BEGIN

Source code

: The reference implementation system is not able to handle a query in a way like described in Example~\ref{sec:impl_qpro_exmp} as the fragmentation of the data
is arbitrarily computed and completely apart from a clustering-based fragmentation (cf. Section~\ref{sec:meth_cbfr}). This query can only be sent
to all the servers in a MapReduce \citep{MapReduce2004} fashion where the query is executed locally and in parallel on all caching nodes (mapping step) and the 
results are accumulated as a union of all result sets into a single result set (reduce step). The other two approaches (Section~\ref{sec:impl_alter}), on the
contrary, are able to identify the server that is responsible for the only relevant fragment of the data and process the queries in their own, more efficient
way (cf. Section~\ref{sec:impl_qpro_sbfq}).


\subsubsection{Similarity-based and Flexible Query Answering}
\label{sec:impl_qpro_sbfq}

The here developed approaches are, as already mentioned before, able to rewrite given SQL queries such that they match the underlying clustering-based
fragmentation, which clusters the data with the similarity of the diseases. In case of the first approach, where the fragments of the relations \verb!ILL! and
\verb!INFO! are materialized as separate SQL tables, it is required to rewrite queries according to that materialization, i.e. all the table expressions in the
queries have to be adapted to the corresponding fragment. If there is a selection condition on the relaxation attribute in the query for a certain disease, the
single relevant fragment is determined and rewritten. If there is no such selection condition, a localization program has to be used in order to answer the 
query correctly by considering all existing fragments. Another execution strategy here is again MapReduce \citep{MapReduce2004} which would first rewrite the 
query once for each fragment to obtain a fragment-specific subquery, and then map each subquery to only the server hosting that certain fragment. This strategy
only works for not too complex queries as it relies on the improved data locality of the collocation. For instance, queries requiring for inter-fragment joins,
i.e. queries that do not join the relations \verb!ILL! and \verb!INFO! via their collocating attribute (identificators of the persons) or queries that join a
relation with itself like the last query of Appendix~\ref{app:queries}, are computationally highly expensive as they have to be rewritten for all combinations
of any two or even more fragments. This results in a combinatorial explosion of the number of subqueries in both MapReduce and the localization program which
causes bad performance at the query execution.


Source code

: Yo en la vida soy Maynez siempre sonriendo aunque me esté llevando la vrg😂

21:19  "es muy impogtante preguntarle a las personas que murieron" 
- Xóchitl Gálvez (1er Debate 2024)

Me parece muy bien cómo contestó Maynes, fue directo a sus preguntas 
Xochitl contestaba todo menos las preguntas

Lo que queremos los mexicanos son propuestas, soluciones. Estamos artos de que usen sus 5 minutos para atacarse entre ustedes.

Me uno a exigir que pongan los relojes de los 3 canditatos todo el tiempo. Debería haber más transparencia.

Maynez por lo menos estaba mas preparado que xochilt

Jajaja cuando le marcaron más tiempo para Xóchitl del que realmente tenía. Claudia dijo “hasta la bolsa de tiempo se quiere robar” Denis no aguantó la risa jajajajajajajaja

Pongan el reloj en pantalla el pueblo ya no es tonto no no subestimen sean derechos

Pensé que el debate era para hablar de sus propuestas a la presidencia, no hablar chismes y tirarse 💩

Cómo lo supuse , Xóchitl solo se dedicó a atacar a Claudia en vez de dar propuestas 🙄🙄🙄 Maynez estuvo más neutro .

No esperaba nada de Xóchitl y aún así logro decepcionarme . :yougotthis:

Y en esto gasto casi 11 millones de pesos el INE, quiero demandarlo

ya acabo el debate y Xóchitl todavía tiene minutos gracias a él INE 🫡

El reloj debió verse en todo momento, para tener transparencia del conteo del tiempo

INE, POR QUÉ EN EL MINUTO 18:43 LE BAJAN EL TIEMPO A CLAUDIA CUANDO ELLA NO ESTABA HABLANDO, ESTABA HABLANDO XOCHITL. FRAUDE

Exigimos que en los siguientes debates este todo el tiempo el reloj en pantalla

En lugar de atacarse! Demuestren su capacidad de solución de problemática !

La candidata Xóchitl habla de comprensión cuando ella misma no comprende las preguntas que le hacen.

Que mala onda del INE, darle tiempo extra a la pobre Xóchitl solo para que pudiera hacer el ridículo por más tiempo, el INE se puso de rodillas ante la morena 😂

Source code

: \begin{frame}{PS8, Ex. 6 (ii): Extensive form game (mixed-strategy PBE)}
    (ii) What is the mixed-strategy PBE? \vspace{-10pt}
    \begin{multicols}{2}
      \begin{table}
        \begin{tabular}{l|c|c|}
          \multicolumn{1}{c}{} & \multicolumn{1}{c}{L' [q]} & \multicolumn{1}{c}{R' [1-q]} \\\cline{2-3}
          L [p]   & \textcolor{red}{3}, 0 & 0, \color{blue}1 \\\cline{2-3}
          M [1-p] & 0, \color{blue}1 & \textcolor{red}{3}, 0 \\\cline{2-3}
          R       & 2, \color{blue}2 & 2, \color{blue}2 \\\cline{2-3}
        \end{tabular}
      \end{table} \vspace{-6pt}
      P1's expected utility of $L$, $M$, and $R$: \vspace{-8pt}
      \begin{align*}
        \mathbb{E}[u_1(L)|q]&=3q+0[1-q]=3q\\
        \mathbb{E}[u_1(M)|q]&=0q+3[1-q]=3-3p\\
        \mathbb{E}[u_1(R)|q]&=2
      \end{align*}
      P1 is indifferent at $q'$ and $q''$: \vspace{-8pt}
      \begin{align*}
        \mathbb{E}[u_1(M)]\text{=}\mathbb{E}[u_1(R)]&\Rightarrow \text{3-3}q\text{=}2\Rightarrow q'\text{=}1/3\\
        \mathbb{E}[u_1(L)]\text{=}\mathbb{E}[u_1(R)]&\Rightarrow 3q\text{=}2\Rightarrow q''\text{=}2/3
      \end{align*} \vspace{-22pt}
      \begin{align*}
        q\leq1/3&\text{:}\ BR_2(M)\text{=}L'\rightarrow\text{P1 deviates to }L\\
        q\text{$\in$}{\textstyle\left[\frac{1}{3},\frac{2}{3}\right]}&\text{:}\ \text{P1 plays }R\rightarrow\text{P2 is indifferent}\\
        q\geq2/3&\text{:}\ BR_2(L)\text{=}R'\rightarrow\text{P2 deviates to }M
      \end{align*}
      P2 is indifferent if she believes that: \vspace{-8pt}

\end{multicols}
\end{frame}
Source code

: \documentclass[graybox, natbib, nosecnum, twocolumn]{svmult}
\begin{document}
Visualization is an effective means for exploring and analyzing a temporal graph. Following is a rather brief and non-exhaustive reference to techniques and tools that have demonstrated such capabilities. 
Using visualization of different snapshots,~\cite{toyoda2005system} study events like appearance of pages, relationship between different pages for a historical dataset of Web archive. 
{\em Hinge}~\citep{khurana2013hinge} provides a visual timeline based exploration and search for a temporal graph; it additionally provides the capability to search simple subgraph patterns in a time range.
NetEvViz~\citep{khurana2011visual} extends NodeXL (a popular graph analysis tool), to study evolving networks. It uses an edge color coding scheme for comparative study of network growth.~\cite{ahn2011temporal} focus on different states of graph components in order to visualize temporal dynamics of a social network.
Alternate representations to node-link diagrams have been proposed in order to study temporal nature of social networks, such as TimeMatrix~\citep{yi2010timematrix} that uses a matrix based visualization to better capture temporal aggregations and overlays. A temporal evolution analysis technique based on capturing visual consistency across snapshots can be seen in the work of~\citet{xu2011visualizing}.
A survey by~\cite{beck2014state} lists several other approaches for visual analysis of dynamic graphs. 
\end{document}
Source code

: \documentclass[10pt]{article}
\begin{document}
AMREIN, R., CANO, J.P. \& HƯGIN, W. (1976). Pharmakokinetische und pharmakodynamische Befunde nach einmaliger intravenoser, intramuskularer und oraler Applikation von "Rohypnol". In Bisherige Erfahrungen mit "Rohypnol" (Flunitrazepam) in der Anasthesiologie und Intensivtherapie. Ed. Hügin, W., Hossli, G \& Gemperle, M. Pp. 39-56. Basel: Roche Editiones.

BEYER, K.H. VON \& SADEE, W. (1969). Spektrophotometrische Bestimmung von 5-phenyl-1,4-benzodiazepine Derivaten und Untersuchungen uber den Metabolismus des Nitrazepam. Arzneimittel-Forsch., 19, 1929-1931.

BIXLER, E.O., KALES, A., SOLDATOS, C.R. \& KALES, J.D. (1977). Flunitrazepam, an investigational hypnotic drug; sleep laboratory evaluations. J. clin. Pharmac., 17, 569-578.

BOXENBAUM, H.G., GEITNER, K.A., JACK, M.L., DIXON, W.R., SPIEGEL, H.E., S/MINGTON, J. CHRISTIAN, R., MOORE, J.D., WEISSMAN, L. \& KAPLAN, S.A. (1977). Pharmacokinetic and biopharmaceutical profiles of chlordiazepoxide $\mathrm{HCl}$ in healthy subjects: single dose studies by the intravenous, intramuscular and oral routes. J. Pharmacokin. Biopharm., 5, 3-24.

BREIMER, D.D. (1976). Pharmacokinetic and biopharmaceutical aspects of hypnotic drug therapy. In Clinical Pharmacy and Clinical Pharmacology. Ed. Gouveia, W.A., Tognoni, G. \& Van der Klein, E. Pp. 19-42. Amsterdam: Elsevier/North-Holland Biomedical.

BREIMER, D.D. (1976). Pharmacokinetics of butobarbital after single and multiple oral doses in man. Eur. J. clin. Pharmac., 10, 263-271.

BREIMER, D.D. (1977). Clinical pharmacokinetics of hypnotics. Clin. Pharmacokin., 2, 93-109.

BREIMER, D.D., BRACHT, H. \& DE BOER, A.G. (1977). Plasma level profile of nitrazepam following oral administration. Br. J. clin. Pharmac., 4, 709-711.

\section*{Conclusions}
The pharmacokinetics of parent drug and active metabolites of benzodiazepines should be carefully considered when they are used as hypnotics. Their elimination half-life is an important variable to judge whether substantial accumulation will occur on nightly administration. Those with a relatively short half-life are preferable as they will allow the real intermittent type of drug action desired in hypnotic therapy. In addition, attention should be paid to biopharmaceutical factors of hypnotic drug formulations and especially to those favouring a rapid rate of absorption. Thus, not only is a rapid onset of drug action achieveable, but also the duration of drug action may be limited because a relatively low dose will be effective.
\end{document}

END

*ACTION ITEM*.
From the entries above, extract each line containing "relevant".

*WRITTEN REPLY*.
contrary, are able to identify the server that is responsible for the only relevant fragment of the data and process the queries in their own, more efficient
single relevant fragment is determined and rewritten. If there is no such selection condition, a localization program has to be used in order to answer the 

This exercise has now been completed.